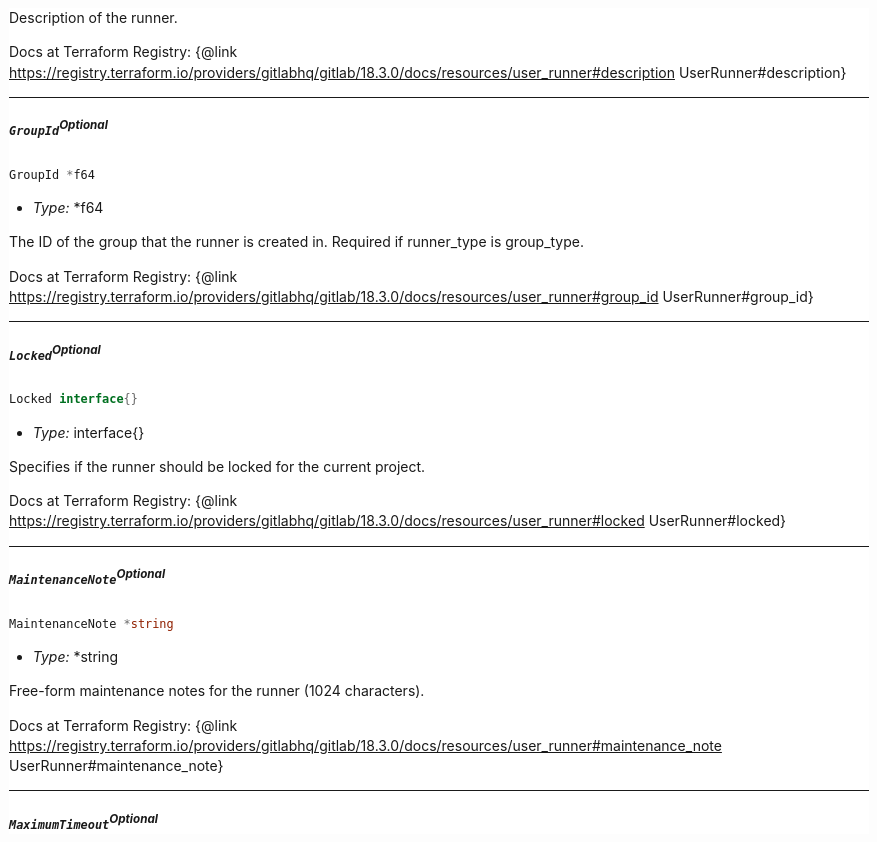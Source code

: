 Description of the runner.

Docs at Terraform Registry: {@link https://registry.terraform.io/providers/gitlabhq/gitlab/18.3.0/docs/resources/user_runner#description UserRunner#description}

---

##### `GroupId`<sup>Optional</sup> <a name="GroupId" id="@cdktf/provider-gitlab.userRunner.UserRunnerConfig.property.groupId"></a>

```go
GroupId *f64
```

- *Type:* *f64

The ID of the group that the runner is created in. Required if runner_type is group_type.

Docs at Terraform Registry: {@link https://registry.terraform.io/providers/gitlabhq/gitlab/18.3.0/docs/resources/user_runner#group_id UserRunner#group_id}

---

##### `Locked`<sup>Optional</sup> <a name="Locked" id="@cdktf/provider-gitlab.userRunner.UserRunnerConfig.property.locked"></a>

```go
Locked interface{}
```

- *Type:* interface{}

Specifies if the runner should be locked for the current project.

Docs at Terraform Registry: {@link https://registry.terraform.io/providers/gitlabhq/gitlab/18.3.0/docs/resources/user_runner#locked UserRunner#locked}

---

##### `MaintenanceNote`<sup>Optional</sup> <a name="MaintenanceNote" id="@cdktf/provider-gitlab.userRunner.UserRunnerConfig.property.maintenanceNote"></a>

```go
MaintenanceNote *string
```

- *Type:* *string

Free-form maintenance notes for the runner (1024 characters).

Docs at Terraform Registry: {@link https://registry.terraform.io/providers/gitlabhq/gitlab/18.3.0/docs/resources/user_runner#maintenance_note UserRunner#maintenance_note}

---

##### `MaximumTimeout`<sup>Optional</sup> <a name="MaximumTimeout" id="@cdktf/provider-gitlab.userRunner.UserRunnerConfig.property.maximumTimeout"></a>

○ ○ ○ ○ ○

Among the records, find each line where the word "cdktf" occurs, and copy it.

##### `GroupId`<sup>Optional</sup> <a name="GroupId" id="@cdktf/provider-gitlab.userRunner.UserRunnerConfig.property.groupId"></a>
##### `Locked`<sup>Optional</sup> <a name="Locked" id="@cdktf/provider-gitlab.userRunner.UserRunnerConfig.property.locked"></a>
##### `MaintenanceNote`<sup>Optional</sup> <a name="MaintenanceNote" id="@cdktf/provider-gitlab.userRunner.UserRunnerConfig.property.maintenanceNote"></a>
##### `MaximumTimeout`<sup>Optional</sup> <a name="MaximumTimeout" id="@cdktf/provider-gitlab.userRunner.UserRunnerConfig.property.maximumTimeout"></a>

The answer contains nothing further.